Q: What do you get when you cross an ape with a pilot? A: An ape with a big watch.

He goes on to advocate simple and readable, which I agree with. Taken to an extreme, you can get watches from Bell & Ross which are styled to look like flight instruments:


Nice. A pity they cost thousands of dollars, though. And don't have GMT. Or timers. Or alarms. Just the looks, ma'am.

I also flew with a Timex for a while:


(This one) You can also get different WW2 plane logos instead of the B17 - see this page of listings.

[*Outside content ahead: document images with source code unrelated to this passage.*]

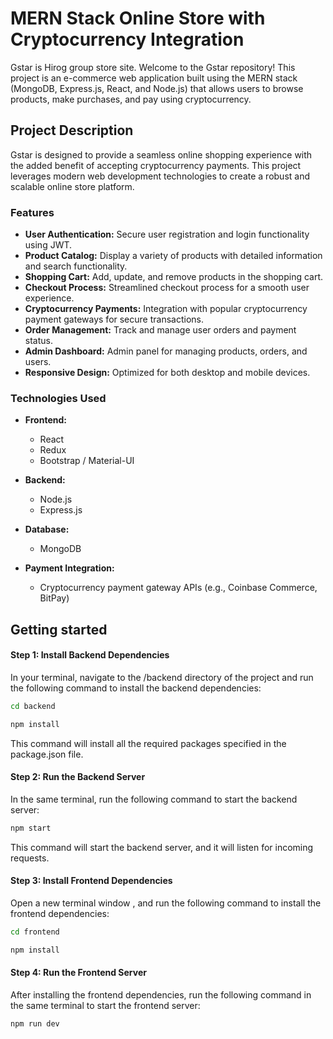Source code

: # MERN Stack Online Store with Cryptocurrency Integration

Gstar is Hirog group store site.
Welcome to the Gstar repository! This project is an e-commerce web application built using the MERN stack (MongoDB, Express.js, React, and Node.js) that allows users to browse products, make purchases, and pay using cryptocurrency.

## Project Description

Gstar is designed to provide a seamless online shopping experience with the added benefit of accepting cryptocurrency payments. This project leverages modern web development technologies to create a robust and scalable online store platform.

### Features

- **User Authentication:** Secure user registration and login functionality using JWT.
- **Product Catalog:** Display a variety of products with detailed information and search functionality.
- **Shopping Cart:** Add, update, and remove products in the shopping cart.
- **Checkout Process:** Streamlined checkout process for a smooth user experience.
- **Cryptocurrency Payments:** Integration with popular cryptocurrency payment gateways for secure transactions.
- **Order Management:** Track and manage user orders and payment status.
- **Admin Dashboard:** Admin panel for managing products, orders, and users.
- **Responsive Design:** Optimized for both desktop and mobile devices.

### Technologies Used

- **Frontend:**
  - React
  - Redux
  - Bootstrap / Material-UI

- **Backend:**
  - Node.js
  - Express.js

- **Database:**
  - MongoDB

- **Payment Integration:**
  - Cryptocurrency payment gateway APIs (e.g., Coinbase Commerce, BitPay)



## Getting started

#### Step 1: Install Backend Dependencies

In your terminal, navigate to the /backend directory of the project and run the following command to install the backend dependencies:

```bash
cd backend
```

```bash
npm install
```

This command will install all the required packages specified in the package.json file.


#### Step 2: Run the Backend Server

In the same terminal, run the following command to start the backend server:

```bash
npm start
```

This command will start the backend server, and it will listen for incoming requests.

#### Step 3: Install Frontend Dependencies

Open a new terminal window , and run the following command to install the frontend dependencies:

```bash
cd frontend
```

```bash
npm install
```

#### Step 4: Run the Frontend Server

After installing the frontend dependencies, run the following command in the same terminal to start the frontend server:

```bash
npm run dev
```
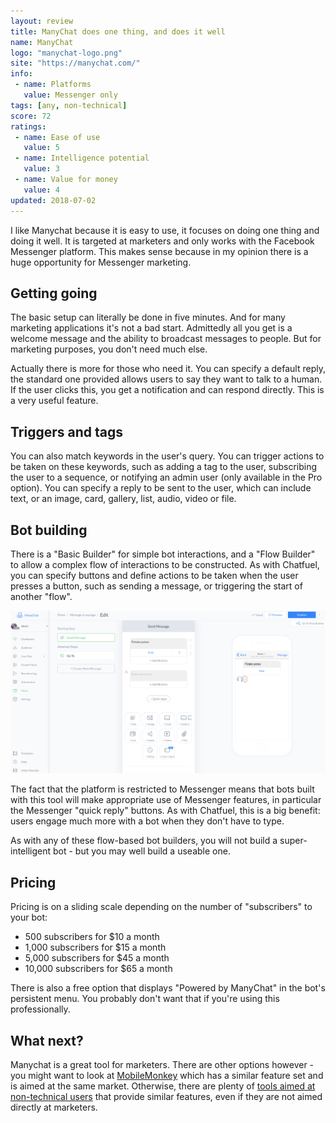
 ```yaml
---
layout: review
title: ManyChat does one thing, and does it well
name: ManyChat
logo: "manychat-logo.png"
site: "https://manychat.com/"
info:
 - name: Platforms
   value: Messenger only
tags: [any, non-technical]
score: 72
ratings:
 - name: Ease of use
   value: 5
 - name: Intelligence potential
   value: 3
 - name: Value for money
   value: 4
updated: 2018-07-02
---
```


I like Manychat because it is easy to use, it focuses on doing one
thing and doing it well. It is targeted at marketers and only works
with the Facebook Messenger platform. This makes sense because in my
opinion there is a huge opportunity for Messenger marketing.

Getting going
-------------

The basic setup can literally be done in five minutes. And for many
marketing applications it's not a bad start. Admittedly all you get is
a welcome message and the ability to broadcast messages to people. But
for marketing purposes, you don't need much else.

Actually there is more for those who need it. You can specify a
default reply, the standard one provided allows users to say they want
to talk to a human. If the user clicks this, you get a notification
and can respond directly. This is a very useful feature.

Triggers and tags
-----------------

You can also match keywords in the user's query. You can trigger
actions to be taken on these keywords, such as adding a tag to the
user, subscribing the user to a sequence, or notifying an admin user
(only available in the Pro option). You can specify a reply to be sent
to the user, which can include text, or an image, card, gallery, list,
audio, video or file.

Bot building
------------

There is a "Basic Builder" for simple bot interactions, and a "Flow
Builder" to allow a complex flow of interactions to be constructed. As
with Chatfuel, you can specify buttons and define actions to be taken
when the user presses a button, such as sending a message, or
triggering the start of another "flow".

<img src="/img/manychat-screenshot.png" class="img-fluid">

The fact that the platform is restricted to Messenger means that bots
built with this tool will make appropriate use of Messenger features,
in particular the Messenger "quick reply" buttons. As with Chatfuel,
this is a big benefit: users engage much more with a bot when they
don't have to type.

As with any of these flow-based bot builders, you will not build a
super-intelligent bot - but you may well build a useable one.

Pricing
-------

Pricing is on a sliding scale depending on the number of "subscribers"
to your bot:

 - 500 subscribers for $10 a month
 - 1,000 subscribers for $15 a month
 - 5,000 subscribers for $45 a month
 - 10,000 subscribers for $65 a month

There is also a free option that displays "Powered by ManyChat" in the
bot's persistent menu. You probably don't want that if you're using
this professionally.

What next?
----------

Manychat is a great tool for marketers. There are other options
however - you might want to look at
[MobileMonkey](/reviews/mobile-monkey.html) which has a similar
feature set and is aimed at the same market. Otherwise, there are
plenty of [tools aimed at non-technical users](/non-technical.html)
that provide similar features, even if they are not aimed directly at
marketers.
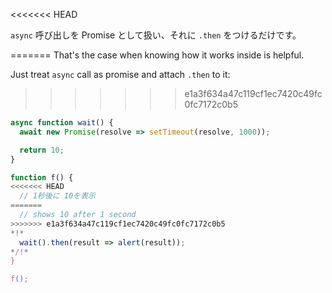 
<<<<<<< HEAD

`async` 呼び出しを Promise として扱い、それに `.then` をつけるだけです。

=======
That's the case when knowing how it works inside is helpful.

Just treat `async` call as promise and attach `.then` to it:
>>>>>>> e1a3f634a47c119cf1ec7420c49fc0fc7172c0b5
```js run
async function wait() {
  await new Promise(resolve => setTimeout(resolve, 1000));

  return 10;
}

function f() {
<<<<<<< HEAD
  // 1秒後に 10を表示
=======
  // shows 10 after 1 second
>>>>>>> e1a3f634a47c119cf1ec7420c49fc0fc7172c0b5
*!*
  wait().then(result => alert(result));
*/!*
}

f();
```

This is actually an OEM Timex Expedition, for $65. It's readable as heck, has a backlight for both analog and digital, and can keep track of two timezones. (E.g., GMT). The curve of the digital impairs legibility a bit, but it's pretty damn good.

These days, the only need for a complicated watch is if you lose instruments, have an ancient plane (e.g. Piper Cub) or demand to Look Like a Pilot. Once again, watches are jewelry. Pick one that's readable, functional and cheap. If you're flying, you need the money for airtime anyway.

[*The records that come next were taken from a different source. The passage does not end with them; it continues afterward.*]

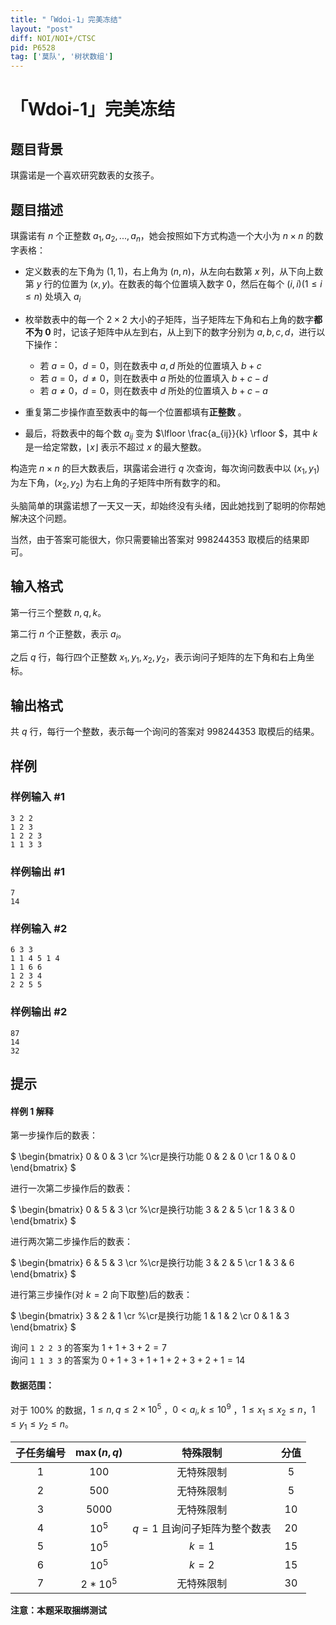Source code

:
 ```yaml
---
title: "「Wdoi-1」完美冻结"
layout: "post"
diff: NOI/NOI+/CTSC
pid: P6528
tag: ['莫队', '树状数组']
---
```

# 「Wdoi-1」完美冻结
## 题目背景

琪露诺是一个喜欢研究数表的女孩子。
## 题目描述

琪露诺有 $n$ 个正整数 $a_1,a_2,...,a_n$，她会按照如下方式构造一个大小为 $n\times n$ 的数字表格：  

- 定义数表的左下角为 $(1,1)$，右上角为 $(n,n)$，从左向右数第 $x$ 列，从下向上数第 $y$ 行的位置为 $(x,y)$。在数表的每个位置填入数字 $0$，然后在每个 $(i,i) (1\le i\le n)$ 处填入 $a_i$  

- 枚举数表中的每一个 $2\times 2$ 大小的子矩阵，当子矩阵左下角和右上角的数字**都不为 $0$** 时，记该子矩阵中从左到右，从上到下的数字分别为 $a,b,c,d$，进行以下操作：  

	- 若 $a=0$，$d=0$，则在数表中 $a,d$ 所处的位置填入 $b+c$  
    - 若 $a=0$，$d\neq 0$，则在数表中 $a$ 所处的位置填入 $b+c-d$  
    - 若 $a\neq 0$，$d=0$，则在数表中 $d$ 所处的位置填入 $b+c-a$  
    
- 重复第二步操作直至数表中的每一个位置都填有**正整数**  。

- 最后，将数表中的每个数 $a_{ij}$ 变为 $\lfloor \frac{a_{ij}}{k} \rfloor $，其中 $k$ 是一给定常数，$\lfloor x \rfloor$ 表示不超过 $x$ 的最大整数。  

构造完 $n\times n$ 的巨大数表后，琪露诺会进行 $q$ 次查询，每次询问数表中以  $(x_1,y_1)$ 为左下角，$(x_2,y_2)$ 为右上角的子矩阵中所有数字的和。  

头脑简单的琪露诺想了一天又一天，却始终没有头绪，因此她找到了聪明的你帮她解决这个问题。  

当然，由于答案可能很大，你只需要输出答案对 $998244353$ 取模后的结果即可。
## 输入格式

第一行三个整数 $n,q,k$。  

第二行 $n$ 个正整数，表示 $a_i$。  

之后 $q$ 行，每行四个正整数 $x_1,y_1,x_2,y_2$，表示询问子矩阵的左下角和右上角坐标。
## 输出格式

共 $q$ 行，每行一个整数，表示每一个询问的答案对 $998244353$ 取模后的结果。
## 样例

### 样例输入 #1
```
3 2 2
1 2 3
1 2 2 3
1 1 3 3
```
### 样例输出 #1
```
7
14
```
### 样例输入 #2
```
6 3 3
1 1 4 5 1 4
1 1 6 6
1 2 3 4
2 2 5 5
```
### 样例输出 #2
```
87
14
32
```
## 提示

#### 样例 1 解释
第一步操作后的数表：  

$
\begin{bmatrix}
0 & 0 & 3 \cr  %\cr是换行功能
0 & 2 & 0  \cr
1 & 0 & 0
\end{bmatrix}
$  

进行一次第二步操作后的数表：  

$
\begin{bmatrix}
0 & 5 & 3 \cr  %\cr是换行功能
3 & 2 & 5  \cr
1 & 3 & 0
\end{bmatrix}
$  

进行两次第二步操作后的数表：   

$
\begin{bmatrix}
6 & 5 & 3 \cr  %\cr是换行功能
3 & 2 & 5  \cr
1 & 3 & 6
\end{bmatrix}
$  

进行第三步操作(对 $k=2$ 向下取整)后的数表：  

$
\begin{bmatrix}
3 & 2 & 1 \cr  %\cr是换行功能
1 & 1 & 2  \cr
0 & 1 & 3
\end{bmatrix}
$    

询问 `1 2 2 3` 的答案为 $1+1+3+2=7$  
询问 `1 1 3 3` 的答案为 $0+1+3+1+1+2+3+2+1=14$

#### 数据范围：   

对于 $100\%$ 的数据，$1 \le n,q \le 2\times 10^5$  ，$0 < a_i ,k \le 10^9$  ，$1 \le x_1 \le x_2 \le n$，$1 \le y_1 \le y_2 \le n$。

子任务编号 | $\max(n,q)$  | 特殊限制 | 分值
:-: | :-: | :-: | :-:
$1$ | $100$ | 无特殊限制 | $5$
$2$ | $500$ | 无特殊限制 | $5$
$3$ | $5000$ | 无特殊限制 | $10$
$4$ | $10^5$ | $q=1$ 且询问子矩阵为整个数表 | $20$  
$5$ | $10^5$ | $k=1$ | $15$
$6$ | $10^5$ | $k=2$ | $15$
$7$ | $2*10^5$ | 无特殊限制 | $30$  

**注意：本题采取捆绑测试**
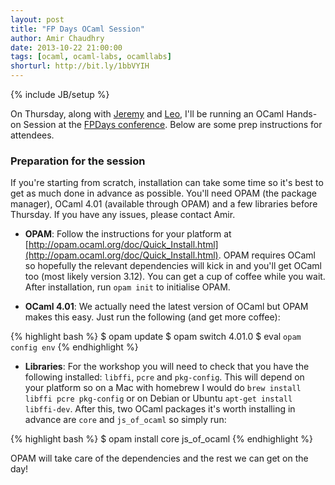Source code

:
```yaml
---
layout: post
title: "FP Days OCaml Session"
author: Amir Chaudhry
date: 2013-10-22 21:00:00
tags: [ocaml, ocaml-labs, ocamllabs]
shorturl: http://bit.ly/1bbVYIH
---
```

{% include JB/setup %}

On Thursday, along with [Jeremy](https://github.com/yallop) and 
[Leo](http://www.lpw25.net), I'll be running an OCaml Hands-on Session at 
the [FPDays conference](http://fpdays.net/2013/). Below are some prep 
instructions for attendees.

### Preparation for the session 

If you're starting from scratch, installation can take some time so it's 
best to get as much done in advance as possible.  You'll need OPAM (the 
package manager), OCaml 4.01 (available through OPAM) and a few libraries 
before Thursday.  If you have any issues, please contact Amir.

* **OPAM**: Follow the instructions for your platform at [http://opam.ocaml.org/doc/Quick_Install.html](http://opam.ocaml.org/doc/Quick_Install.html). 
OPAM requires OCaml so hopefully the relevant dependencies will kick in and 
you'll get OCaml too (most likely version 3.12).  You can get a cup of 
coffee while you wait. After installation, run `opam init` to initialise OPAM.

* **OCaml 4.01**: We actually need the latest version of OCaml but OPAM 
makes this easy.  Just run the following (and get more coffee):

{% highlight bash %}
$ opam update
$ opam switch 4.01.0
$ eval `opam config env`
{% endhighlight %}

* **Libraries**: For the workshop you will need to check that you have the 
following installed: `libffi`, `pcre` and `pkg-config`.  This will depend on 
your platform so on a Mac with homebrew I would do 
`brew install libffi pcre pkg-config` or on Debian or Ubuntu 
`apt-get install libffi-dev`.  After this, two OCaml packages it's worth 
installing in advance are `core` and `js_of_ocaml` so simply run:

{% highlight bash %}
$ opam install core js_of_ocaml
{% endhighlight %}

OPAM will take care of the dependencies and the rest we can get on the day!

  • Aviation, Watches, Essays

Breitling and analog-digital

Posted on 03 Dec 2005.

For a long time I've lusted after a Breitling B-1 watch:


A TimeZone review is here. It's a nice analog-digital combo, but vastly overpriced at 3,000USD or so. Hard to justify unless 'readable with night vision goggles' is a must-have for you.So that's right out. That's just waaaay too much money for an (admittedly nice) quartz watch. Here are some of the alternatives I've found so far:


This is a Timex, which I've seen in person - reasonably nice, super cheap ($70 list!) and you can turn off the digital for a cleaner appearance. Timex has never had the austere simplicity of a Seiko, but it ain't bad and the price is right. Then there's the Orient CVZ00002J:


Much better. More readable face, good luminosity, better hands, very readable. 100 to 150USD. (Roachman has it for sale.; you can also find it for about 100 on ebay) Does not have a backlight for the digital portion, alas. (See the comments for Hari's nice take on this as well!) Note that, on ebay, one seller lists this as model 'CVZ00002J0'. I'm unsure which is correct. The image above is a link to this review.

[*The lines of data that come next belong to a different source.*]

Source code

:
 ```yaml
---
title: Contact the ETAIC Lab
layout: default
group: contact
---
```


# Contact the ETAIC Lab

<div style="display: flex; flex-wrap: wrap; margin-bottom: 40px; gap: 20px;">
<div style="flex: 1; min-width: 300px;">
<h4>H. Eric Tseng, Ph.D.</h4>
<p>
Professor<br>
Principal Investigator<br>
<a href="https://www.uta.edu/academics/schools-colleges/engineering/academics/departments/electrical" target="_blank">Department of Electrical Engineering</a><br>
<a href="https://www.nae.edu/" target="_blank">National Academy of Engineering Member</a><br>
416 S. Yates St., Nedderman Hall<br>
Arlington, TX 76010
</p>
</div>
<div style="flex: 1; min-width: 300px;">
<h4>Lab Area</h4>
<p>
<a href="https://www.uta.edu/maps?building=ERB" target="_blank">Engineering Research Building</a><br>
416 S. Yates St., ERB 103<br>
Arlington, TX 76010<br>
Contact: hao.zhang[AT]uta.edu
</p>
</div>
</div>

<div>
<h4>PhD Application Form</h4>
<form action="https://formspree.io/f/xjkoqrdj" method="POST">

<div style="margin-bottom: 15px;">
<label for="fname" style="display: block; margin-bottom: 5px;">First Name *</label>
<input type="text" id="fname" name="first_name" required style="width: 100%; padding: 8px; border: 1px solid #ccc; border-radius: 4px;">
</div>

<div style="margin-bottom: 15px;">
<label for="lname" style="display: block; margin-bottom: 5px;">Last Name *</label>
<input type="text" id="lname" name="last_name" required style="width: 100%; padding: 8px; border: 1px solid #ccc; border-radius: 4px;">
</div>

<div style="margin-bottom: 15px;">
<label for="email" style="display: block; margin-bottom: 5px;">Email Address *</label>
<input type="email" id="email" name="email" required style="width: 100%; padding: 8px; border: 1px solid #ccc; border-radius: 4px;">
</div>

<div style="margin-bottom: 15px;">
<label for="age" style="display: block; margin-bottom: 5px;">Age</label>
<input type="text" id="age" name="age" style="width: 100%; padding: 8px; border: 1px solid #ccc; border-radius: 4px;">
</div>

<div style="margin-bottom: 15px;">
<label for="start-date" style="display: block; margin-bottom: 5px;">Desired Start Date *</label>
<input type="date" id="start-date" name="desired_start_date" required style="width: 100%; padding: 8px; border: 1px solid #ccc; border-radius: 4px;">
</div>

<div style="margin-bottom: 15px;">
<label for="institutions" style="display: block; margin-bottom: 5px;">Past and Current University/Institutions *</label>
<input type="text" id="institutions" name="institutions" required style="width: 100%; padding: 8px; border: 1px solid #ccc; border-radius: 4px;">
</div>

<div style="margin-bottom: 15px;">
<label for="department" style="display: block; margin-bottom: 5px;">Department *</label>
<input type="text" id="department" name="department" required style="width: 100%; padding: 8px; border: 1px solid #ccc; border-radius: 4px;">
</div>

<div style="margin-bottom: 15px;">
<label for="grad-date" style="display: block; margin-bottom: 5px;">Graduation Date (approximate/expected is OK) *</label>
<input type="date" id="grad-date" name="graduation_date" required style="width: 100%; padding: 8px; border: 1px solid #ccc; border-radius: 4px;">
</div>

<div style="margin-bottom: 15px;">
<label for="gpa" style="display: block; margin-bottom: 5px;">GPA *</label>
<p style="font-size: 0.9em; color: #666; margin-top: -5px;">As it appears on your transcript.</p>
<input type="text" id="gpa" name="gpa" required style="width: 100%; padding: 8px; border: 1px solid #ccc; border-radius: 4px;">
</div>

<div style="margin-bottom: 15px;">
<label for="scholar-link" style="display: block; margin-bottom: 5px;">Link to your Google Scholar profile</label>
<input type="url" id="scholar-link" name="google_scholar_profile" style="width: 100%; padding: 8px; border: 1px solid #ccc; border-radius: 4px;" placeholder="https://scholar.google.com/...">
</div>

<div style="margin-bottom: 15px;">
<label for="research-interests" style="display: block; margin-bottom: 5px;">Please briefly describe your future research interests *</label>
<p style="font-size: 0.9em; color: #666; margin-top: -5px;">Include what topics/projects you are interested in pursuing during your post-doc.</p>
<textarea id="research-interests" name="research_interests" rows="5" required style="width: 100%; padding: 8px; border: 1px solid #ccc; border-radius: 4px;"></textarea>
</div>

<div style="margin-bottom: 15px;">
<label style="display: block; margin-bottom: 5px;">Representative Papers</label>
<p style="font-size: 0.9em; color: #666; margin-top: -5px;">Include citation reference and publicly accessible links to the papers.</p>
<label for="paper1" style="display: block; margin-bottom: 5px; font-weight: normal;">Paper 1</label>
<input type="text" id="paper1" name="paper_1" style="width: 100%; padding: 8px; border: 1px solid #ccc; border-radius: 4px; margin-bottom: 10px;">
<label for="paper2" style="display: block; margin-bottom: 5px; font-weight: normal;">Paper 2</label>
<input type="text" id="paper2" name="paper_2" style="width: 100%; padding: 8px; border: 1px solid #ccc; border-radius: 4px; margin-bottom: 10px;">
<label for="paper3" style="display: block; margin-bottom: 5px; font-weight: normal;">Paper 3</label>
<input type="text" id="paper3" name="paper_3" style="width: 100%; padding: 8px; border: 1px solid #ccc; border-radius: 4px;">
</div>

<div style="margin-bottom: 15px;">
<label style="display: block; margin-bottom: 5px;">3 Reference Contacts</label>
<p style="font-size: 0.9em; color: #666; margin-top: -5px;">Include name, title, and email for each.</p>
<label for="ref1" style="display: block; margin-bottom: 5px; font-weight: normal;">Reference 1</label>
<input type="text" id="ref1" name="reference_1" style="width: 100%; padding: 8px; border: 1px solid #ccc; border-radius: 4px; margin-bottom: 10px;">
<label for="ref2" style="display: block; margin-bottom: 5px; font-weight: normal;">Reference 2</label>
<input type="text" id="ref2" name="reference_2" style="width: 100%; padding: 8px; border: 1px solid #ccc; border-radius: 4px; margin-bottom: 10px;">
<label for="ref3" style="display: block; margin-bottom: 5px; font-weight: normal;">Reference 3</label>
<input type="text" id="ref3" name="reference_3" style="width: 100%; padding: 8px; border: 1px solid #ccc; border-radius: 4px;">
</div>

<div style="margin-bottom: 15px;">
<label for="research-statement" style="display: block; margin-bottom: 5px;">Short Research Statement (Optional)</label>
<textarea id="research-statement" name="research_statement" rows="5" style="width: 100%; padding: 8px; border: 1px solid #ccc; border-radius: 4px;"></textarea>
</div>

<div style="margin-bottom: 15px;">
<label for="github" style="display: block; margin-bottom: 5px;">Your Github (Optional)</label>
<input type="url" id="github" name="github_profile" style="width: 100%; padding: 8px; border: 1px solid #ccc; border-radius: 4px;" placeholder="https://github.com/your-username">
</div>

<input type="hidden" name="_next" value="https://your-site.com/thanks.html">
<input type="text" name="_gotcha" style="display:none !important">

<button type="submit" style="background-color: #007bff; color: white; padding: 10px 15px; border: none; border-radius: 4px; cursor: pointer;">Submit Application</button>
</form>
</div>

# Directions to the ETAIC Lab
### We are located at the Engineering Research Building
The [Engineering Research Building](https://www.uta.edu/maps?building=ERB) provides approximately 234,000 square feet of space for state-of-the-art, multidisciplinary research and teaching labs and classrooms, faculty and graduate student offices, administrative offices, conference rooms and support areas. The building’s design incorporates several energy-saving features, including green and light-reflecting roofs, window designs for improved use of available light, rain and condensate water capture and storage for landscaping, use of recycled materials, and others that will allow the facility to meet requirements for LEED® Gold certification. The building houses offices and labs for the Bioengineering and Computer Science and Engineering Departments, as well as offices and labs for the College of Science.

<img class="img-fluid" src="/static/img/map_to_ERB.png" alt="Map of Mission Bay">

On that review thread, someone mentions that Citizen now has something similar, the Citizen Wingman VI. Now, I have a Citizen flight watch, the Navihawk Blue Angels:


It's nice, and was the apple of my eye for a couple of years, but it has some annoying limitations - there's no backlight and no lume, you can't read it at night! However, the new Eco-drive version does. After searching for a while, I found two models of it:

(Images are links to the reseller I found, about 300USD each) Not bad. It has a backlight now, though the hands are a bit thin and the face is still harder to read than I'd like. Still and all, getting better. (See Hari's comment - he likes his quite a lot) Then there's the Omega X-33:


(TimeZone review here.) Solves all the problems, has multiple timers (very nice for things like flight time, time per tank, leg time, etc) and an alarm loud enough to be heard while flying. Even has a backlight!Too bad it costs, erp, 2600 USD. Well, so much for that idea.


If you've got the cash, get the Omega. The Citizen is well priced, usable and just not quite right. I'd probably lean towards the Orient for close-enough and cheapness.

And I really like the Orient in blue. Very nice aesthetics.